Though Cadbury Dairy Milk positioned itself as an alternative to sweets with its 'Kuch Meetha Ho Jaye' line of communication, Cadbury Bournville, the dark chocolate brand from the company, has taken a stand against excessive sweetness.
Done by Ogilvy & Mather Mumbai in a city mall, the activation featured a staged love proposal; a young guy proposes his love to a young lady, only to get thrashed by her for being too sweet with his words! Staged by theatre actors, the act absolutely stumped onlookers.
Even when watched online, the video doesn't look like an ad as it uses a subtle reference to the brand. The activation features a train with the message 'Bournville - Not So Sweet' written on it, but the action in the background attracts all the attention making the train appear as a mere disturbance rather than an advertising message.
The idea to transform it into an online video was based on the understanding that on the digital medium, people love to see a video that showcases the misery of others. And, this worked well for the brand. Posted on YouTube from a random user account, in less than four days, the video reached three million views on YouTube. So far, till the report was filed, the video had reached 4,870,521 views.
What's more? The activation featured on TV in the US, on a channel covering funny videos (with a special mention about Bournville), a TV channel in the Philippines, blogs and media across the world. On Facebook, the video was shared separately on a bunch of different pages that feature funny videos and the brand expects the video to do upwards of 10 million views.

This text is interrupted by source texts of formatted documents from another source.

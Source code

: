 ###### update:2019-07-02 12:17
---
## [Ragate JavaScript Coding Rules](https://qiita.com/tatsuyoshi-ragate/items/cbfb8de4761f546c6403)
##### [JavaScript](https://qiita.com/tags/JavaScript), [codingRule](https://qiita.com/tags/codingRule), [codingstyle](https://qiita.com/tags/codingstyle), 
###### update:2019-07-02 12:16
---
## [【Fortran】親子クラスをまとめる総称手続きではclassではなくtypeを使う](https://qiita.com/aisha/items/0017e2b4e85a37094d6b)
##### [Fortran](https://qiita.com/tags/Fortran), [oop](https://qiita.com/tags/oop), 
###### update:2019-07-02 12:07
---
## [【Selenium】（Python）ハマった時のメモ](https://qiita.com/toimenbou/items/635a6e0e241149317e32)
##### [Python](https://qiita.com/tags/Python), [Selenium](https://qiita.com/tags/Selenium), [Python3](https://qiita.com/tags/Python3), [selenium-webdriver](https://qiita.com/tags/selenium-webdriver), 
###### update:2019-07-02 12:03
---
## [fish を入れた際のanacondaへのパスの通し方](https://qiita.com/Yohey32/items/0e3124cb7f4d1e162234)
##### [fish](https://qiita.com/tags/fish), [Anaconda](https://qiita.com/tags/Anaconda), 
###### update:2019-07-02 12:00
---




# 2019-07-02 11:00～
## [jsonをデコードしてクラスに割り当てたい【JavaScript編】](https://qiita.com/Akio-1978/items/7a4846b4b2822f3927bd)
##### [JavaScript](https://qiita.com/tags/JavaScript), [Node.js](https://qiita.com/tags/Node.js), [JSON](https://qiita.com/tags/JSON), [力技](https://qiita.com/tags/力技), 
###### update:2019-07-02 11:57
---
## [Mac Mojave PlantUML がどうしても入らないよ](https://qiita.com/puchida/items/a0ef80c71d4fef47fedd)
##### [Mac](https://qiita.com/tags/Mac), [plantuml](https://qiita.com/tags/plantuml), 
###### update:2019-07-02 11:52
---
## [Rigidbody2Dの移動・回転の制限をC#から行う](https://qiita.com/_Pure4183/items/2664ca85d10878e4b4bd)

So what was it that prompted the brand to develop this communication? Abhijit Avasthi, national creative director, Ogilvy & Mather, states that this is an attempt to communicate the message that having a dark chocolate is cool and it is not overtly sweet. "The taste of a dark chocolate is different and we were looking for an effective way to tell people this, especially those who still think Bournville happens to be just another sweet chocolate," Avasthi adds.
The other challenge was the same as every other challenge in the online space. "We had to generate 'buzz', tap social media and go 'viral' as nobody can predict what will become an online hit. Creating a hit on the internet is like creating Sholay - you can't process knowledge and trends in order to create success. It just happens. Having said that, the Bournville viral does have some science and creativity by design, executed, of course, to near precision. We got lucky this time as the idea was good and we didn't overdo the promotion bit," says Avasthi.
The key to the conversation surrounding this video is its suspicious nature and the realism that makes it debatable. It was the authenticity of the effort that makes the online viewer accept the subtle branding done around the train. To enhance the realism, the agency used a single camera that captured the entire thing in a single take.
If you wanted a Cadbury Bournville back in 2009, you couldn't just buy it, you had to 'earn it'. It was this thought that the TV campaign used to drive the first big launch for the brand in India. It was around 2011-12 that the brand started exploring the digital platform and allocated around 30 per cent of its marketing budget to the medium.
Starting in 2013, Cadbury Bournville has set digital as its lead medium for advertisement. "Cadbury wants to be extremely active on digital with Bournville and we have a healthy plan of coming out with more digital activations and campaigns for the brand in the future," informs Avasthi.
However, this was not the first time Cadbury Bournville appeared on digital with a branding campaign. In 2012, the brand had launched an online game which involved an exclusive animated video called 'Bean Hijack'. The Bean Hijack story began when precious cocoa beans travelling from Ghana to India were hijacked and accidentally spread all over the country. The mystery unfolded via clues to the location of the cities of the hijacked beans. Fans had to decipher clues to collect the beans.
Touted as Cadbury's answer to the emerging market of luxury chocolates, the company unveiled Bournville in the Indian market in 2009. Cadbury is now a unit of Mondelez.